→ Problem to solve: Leave the pictures out and reproduce all the entries word for word.
● ● ● ●
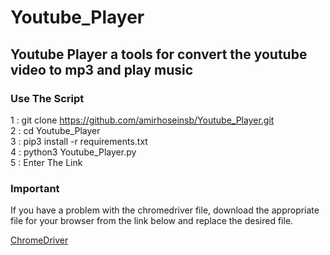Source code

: # Youtube_Player
Youtube Player a tools for convert the youtube video to mp3 and play music
---
<tr>

### Use The Script

1 : git clone https://github.com/amirhoseinsb/Youtube_Player.git 
<br>
2 : cd Youtube_Player 
<br>
3 : pip3 install -r requirements.txt
<br>
4 : python3 Youtube_Player.py
<br>
5 : Enter The Link
<br>

### Important

If you have a problem with the chromedriver file, download the appropriate file for your browser from the link below and replace the desired file.

<a href="https://chromedriver.chromium.org/downloads" target="_blank">ChromeDriver</a>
● ● ● ●
→ Written solution:
Source code

: # Youtube_Player
Youtube Player a tools for convert the youtube video to mp3 and play music
---
<tr>

### Use The Script

1 : git clone https://github.com/amirhoseinsb/Youtube_Player.git 
<br>
2 : cd Youtube_Player 
<br>
3 : pip3 install -r requirements.txt
<br>
4 : python3 Youtube_Player.py
<br>
5 : Enter The Link
<br>

### Important

If you have a problem with the chromedriver file, download the appropriate file for your browser from the link below and replace the desired file.

<a href="https://chromedriver.chromium.org/downloads" target="_blank">ChromeDriver</a>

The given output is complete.